▸ **Problem**
Whenever a line of the entries below holds the string "website", copy that line and return it.

▸ **Records for this exercise**
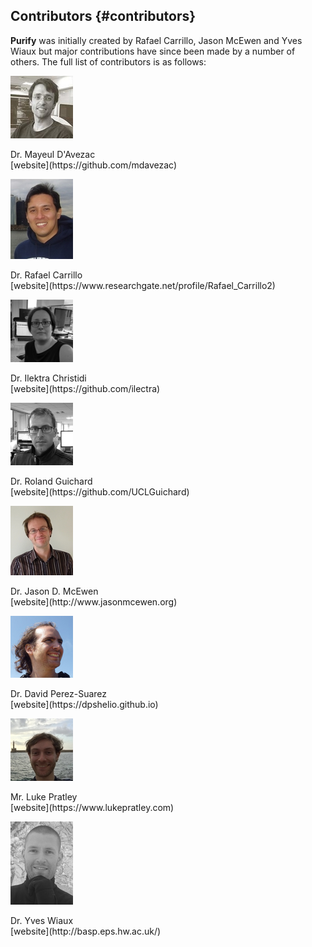 Contributors {#contributors}
----------------------------------

**Purify** was initially created by Rafael Carrillo, Jason McEwen and Yves Wiaux but major contributions
have since been made by a number of others. The full list of contributors is as follows:

<div class="contributors">

![](photo_mayeul.jpg)
<div class="text">
Dr. Mayeul D'Avezac <br/>
[website](https://github.com/mdavezac)
</div>

![](photo_rafael.jpg)
<div class="text">
Dr. Rafael Carrillo <br/>
[website](https://www.researchgate.net/profile/Rafael_Carrillo2)
</div>

![](photo_ilektra.jpg)
<div class="text">
Dr. Ilektra Christidi <br/>
[website](https://github.com/ilectra)
</div>

![](photo_roland.jpg)
<div class="text">
Dr. Roland Guichard <br/>
[website](https://github.com/UCLGuichard)
</div>

![](photo_jason.jpg)
<div class="text">
Dr. Jason D. McEwen  <br/>
[website](http://www.jasonmcewen.org)
</div>

![](photo_david.jpg)
<div class="text">
Dr. David Perez-Suarez  <br/>
[website](https://dpshelio.github.io)
</div>

![](photo_luke.jpg)
<div class="text">
Mr. Luke Pratley <br/>
[website](https://www.lukepratley.com)
</div>

![](photo_yves.jpg)
<div class="text">
Dr. Yves Wiaux <br/>
[website](http://basp.eps.hw.ac.uk/)
</div>

</div>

▸ **Expected answer**
[website](https://github.com/mdavezac)
[website](https://www.researchgate.net/profile/Rafael_Carrillo2)
[website](https://github.com/ilectra)
[website](https://github.com/UCLGuichard)
[website](http://www.jasonmcewen.org)
[website](https://dpshelio.github.io)
[website](https://www.lukepratley.com)
[website](http://basp.eps.hw.ac.uk/)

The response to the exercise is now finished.